The electrocatalytic nitrate reduction reaction (NO₃⁻RR) to ammonia is a promising approach for converting nitrate pollutants to ammonia under mild conditions. Metal phthalocyanine-based conjugated polymers, with their well-defined structures and tunable functionality, are emerging as efficient two-dimensional (2D) catalysts for this reaction.

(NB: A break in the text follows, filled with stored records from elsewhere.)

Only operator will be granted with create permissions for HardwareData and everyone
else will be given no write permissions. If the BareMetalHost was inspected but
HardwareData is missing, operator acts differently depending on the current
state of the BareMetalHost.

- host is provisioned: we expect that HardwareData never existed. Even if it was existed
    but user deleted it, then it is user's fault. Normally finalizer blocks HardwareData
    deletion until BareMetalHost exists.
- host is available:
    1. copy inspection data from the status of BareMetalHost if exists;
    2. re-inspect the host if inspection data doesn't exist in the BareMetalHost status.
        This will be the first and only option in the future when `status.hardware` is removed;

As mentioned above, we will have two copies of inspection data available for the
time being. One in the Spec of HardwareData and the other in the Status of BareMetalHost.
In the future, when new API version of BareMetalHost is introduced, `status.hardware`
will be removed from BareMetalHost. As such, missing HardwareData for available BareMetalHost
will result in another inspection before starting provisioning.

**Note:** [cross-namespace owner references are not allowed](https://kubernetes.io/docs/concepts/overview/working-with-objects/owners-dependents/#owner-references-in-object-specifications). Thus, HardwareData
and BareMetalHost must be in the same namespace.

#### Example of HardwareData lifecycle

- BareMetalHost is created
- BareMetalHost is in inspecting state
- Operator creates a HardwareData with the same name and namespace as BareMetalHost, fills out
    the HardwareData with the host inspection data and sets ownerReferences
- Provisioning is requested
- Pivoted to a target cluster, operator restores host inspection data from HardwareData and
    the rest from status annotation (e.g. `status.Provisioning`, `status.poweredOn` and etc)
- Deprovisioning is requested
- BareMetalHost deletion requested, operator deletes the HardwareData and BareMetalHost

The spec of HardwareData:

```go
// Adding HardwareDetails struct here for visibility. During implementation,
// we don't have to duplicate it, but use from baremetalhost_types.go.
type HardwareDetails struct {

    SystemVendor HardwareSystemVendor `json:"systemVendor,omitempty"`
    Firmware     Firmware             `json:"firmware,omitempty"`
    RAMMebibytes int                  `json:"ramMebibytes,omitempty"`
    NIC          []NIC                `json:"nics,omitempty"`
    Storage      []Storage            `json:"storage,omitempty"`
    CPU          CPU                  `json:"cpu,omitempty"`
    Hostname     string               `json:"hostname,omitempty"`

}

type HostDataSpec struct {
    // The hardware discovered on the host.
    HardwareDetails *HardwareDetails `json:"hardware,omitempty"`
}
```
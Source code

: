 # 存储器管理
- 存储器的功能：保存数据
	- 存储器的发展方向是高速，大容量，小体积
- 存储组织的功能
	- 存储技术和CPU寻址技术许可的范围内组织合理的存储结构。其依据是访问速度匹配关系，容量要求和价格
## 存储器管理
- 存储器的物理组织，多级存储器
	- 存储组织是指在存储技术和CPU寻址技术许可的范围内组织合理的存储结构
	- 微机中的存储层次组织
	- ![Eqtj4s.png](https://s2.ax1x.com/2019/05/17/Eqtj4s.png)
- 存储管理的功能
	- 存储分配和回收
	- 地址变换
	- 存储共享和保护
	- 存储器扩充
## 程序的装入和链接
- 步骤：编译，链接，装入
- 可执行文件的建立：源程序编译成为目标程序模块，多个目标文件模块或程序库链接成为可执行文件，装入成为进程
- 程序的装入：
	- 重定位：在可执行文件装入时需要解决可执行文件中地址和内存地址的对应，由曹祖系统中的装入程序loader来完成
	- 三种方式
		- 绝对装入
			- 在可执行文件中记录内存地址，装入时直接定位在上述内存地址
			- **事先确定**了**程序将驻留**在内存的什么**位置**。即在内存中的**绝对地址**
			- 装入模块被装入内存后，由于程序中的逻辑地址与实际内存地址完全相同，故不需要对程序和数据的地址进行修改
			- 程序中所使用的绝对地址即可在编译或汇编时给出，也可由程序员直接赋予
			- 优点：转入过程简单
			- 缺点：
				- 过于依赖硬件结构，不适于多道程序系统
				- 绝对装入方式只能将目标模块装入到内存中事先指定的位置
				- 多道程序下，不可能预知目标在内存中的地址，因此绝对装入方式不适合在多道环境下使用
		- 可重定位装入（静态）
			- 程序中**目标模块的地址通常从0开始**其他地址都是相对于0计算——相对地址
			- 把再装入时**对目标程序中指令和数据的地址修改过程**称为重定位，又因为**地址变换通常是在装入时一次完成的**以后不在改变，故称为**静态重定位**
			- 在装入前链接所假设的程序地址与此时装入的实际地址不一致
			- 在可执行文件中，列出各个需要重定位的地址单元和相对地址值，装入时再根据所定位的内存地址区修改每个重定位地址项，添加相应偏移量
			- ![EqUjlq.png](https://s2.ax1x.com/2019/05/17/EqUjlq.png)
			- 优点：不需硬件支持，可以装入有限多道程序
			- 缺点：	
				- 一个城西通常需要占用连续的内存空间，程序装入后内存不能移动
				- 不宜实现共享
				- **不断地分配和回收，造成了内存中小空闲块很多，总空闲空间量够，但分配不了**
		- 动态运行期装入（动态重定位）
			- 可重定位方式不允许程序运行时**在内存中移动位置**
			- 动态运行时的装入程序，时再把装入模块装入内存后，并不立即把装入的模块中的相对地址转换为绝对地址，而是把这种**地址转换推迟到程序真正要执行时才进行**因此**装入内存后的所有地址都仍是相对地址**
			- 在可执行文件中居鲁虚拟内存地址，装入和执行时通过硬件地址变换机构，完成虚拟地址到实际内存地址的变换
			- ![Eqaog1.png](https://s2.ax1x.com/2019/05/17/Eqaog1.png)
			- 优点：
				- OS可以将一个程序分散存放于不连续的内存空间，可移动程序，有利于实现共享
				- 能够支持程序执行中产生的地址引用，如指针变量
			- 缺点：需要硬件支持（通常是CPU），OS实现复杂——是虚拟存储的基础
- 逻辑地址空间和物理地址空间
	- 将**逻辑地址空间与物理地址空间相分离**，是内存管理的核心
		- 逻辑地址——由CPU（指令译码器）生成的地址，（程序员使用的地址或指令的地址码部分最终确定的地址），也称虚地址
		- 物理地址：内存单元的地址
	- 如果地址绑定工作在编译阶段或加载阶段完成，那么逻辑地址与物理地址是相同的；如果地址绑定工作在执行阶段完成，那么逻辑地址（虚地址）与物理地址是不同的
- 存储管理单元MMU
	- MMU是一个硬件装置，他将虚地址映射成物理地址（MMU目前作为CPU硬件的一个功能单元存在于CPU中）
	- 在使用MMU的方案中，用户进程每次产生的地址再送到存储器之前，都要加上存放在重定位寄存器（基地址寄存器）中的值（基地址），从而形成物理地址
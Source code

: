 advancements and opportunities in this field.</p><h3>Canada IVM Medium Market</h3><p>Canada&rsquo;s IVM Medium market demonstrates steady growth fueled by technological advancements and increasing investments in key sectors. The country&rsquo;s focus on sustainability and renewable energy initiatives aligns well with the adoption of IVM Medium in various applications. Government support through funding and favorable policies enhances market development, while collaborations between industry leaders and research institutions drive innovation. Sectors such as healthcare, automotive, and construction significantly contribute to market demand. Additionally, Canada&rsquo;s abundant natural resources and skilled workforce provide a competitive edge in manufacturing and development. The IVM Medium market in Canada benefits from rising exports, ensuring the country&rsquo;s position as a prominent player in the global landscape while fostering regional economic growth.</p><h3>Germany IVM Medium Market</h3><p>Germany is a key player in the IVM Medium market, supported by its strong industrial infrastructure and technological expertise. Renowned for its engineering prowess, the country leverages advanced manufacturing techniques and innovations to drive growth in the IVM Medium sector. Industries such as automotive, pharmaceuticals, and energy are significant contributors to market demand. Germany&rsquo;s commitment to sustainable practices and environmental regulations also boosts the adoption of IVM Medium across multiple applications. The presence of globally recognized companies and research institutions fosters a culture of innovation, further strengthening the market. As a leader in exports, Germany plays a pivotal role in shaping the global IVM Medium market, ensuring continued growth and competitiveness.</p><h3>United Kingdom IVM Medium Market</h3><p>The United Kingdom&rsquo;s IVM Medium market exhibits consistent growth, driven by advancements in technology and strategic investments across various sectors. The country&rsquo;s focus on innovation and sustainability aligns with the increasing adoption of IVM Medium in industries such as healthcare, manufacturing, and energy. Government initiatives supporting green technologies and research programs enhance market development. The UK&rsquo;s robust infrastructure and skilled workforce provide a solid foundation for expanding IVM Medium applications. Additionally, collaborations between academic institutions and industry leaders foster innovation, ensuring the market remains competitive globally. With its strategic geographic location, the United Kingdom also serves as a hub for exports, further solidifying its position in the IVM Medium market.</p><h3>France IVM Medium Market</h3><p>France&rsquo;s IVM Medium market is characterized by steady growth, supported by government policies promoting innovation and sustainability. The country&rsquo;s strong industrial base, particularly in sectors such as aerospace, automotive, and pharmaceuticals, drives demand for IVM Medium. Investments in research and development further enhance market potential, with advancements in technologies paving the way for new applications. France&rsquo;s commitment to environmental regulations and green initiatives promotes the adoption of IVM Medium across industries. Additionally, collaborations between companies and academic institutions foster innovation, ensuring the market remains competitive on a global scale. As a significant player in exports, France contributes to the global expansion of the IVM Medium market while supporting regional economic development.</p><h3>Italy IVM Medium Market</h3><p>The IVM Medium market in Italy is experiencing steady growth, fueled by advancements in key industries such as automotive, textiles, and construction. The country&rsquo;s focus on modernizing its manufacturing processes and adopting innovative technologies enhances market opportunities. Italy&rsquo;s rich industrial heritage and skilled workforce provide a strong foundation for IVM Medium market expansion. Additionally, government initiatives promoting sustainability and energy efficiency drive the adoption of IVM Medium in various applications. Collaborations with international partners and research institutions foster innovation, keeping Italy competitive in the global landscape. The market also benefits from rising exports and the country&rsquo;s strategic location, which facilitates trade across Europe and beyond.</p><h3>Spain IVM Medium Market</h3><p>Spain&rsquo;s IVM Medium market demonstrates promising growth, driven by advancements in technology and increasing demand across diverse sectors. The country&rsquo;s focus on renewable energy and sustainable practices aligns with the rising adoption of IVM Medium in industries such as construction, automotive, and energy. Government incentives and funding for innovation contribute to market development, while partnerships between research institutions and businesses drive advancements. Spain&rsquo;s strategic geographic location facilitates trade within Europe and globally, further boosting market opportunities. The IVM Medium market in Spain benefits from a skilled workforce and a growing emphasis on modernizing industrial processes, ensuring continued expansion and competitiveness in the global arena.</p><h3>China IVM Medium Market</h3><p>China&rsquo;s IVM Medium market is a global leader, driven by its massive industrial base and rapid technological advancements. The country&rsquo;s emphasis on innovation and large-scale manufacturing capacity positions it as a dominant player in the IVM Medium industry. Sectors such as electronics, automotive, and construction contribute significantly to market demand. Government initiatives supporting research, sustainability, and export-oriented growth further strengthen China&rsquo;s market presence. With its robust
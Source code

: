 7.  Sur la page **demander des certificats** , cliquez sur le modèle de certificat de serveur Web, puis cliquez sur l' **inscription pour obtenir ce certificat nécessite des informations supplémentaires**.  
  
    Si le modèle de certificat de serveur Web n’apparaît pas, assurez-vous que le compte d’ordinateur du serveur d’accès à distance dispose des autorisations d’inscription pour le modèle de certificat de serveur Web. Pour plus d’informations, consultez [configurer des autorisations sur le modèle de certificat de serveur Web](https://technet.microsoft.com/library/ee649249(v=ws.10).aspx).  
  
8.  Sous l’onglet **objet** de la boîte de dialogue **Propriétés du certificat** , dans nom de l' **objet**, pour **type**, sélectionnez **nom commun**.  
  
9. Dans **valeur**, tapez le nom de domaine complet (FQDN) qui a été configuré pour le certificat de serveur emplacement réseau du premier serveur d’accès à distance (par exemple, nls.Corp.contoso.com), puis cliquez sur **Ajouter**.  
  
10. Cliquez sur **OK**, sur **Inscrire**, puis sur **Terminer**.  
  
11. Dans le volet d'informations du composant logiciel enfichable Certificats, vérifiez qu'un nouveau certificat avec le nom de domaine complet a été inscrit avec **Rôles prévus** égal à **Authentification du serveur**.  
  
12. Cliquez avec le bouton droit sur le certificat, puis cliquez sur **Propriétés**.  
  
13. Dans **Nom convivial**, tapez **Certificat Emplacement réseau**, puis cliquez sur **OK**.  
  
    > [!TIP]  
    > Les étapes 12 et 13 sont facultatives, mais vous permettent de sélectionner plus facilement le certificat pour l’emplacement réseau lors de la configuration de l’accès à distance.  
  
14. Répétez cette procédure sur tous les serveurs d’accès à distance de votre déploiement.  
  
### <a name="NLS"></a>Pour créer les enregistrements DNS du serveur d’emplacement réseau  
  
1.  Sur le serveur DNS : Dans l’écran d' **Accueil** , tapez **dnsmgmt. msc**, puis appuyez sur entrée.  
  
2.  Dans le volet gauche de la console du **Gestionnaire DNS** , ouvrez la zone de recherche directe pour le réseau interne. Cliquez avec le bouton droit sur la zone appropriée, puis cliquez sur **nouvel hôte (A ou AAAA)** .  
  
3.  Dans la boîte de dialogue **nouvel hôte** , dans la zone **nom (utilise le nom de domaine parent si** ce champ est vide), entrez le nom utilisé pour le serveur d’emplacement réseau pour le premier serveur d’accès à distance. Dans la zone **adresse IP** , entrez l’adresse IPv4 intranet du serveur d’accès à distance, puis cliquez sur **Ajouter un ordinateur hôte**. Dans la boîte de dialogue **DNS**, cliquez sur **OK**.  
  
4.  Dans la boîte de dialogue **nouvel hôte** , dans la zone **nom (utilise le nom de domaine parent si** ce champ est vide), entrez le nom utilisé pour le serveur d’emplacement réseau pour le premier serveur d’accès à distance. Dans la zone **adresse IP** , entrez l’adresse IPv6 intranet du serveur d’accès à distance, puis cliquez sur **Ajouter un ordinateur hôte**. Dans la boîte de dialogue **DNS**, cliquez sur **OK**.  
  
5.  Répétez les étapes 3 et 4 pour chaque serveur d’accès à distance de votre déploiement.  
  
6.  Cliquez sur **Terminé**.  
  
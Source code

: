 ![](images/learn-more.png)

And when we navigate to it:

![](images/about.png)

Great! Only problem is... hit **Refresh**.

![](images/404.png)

Herein, we report a 2D-conjugated nickel phthalocyanine polymer (NiPcP) that demonstrates high efficiency and selectivity in the NO₃⁻RR. The material features high-density, well-defined Ni–N₄ sites and the nitrogen-bridged tetra-isoindole structures create a hydrophobic microenvironment and electron-rich Ni centers, which facilitate nitrate adsorption and electron transfer and suppress the hydrogen evolution reaction (HER). As a result, the NiPcP achieves a maximum faradaic efficiency of 99.7% and an NH₃ yield rate of 14.2 g h⁻¹ g_cat⁻¹, maintaining over 80% efficiency across a broad potential window (from −0.5 to −0.9 V vs. RHE) and a wide nitrate concentration range (from 10.0 mmol L⁻¹ to 2.0 mol L⁻¹). It is the first noble metal-free Ni-based catalyst that exhibits such a high FE in such a broad potential window and wide nitrate concentration range simultaneously. This work offers an effective molecular design strategy for developing metal–organic electrocatalysts for sustainable ammonia synthesis and nitrate pollution remediation.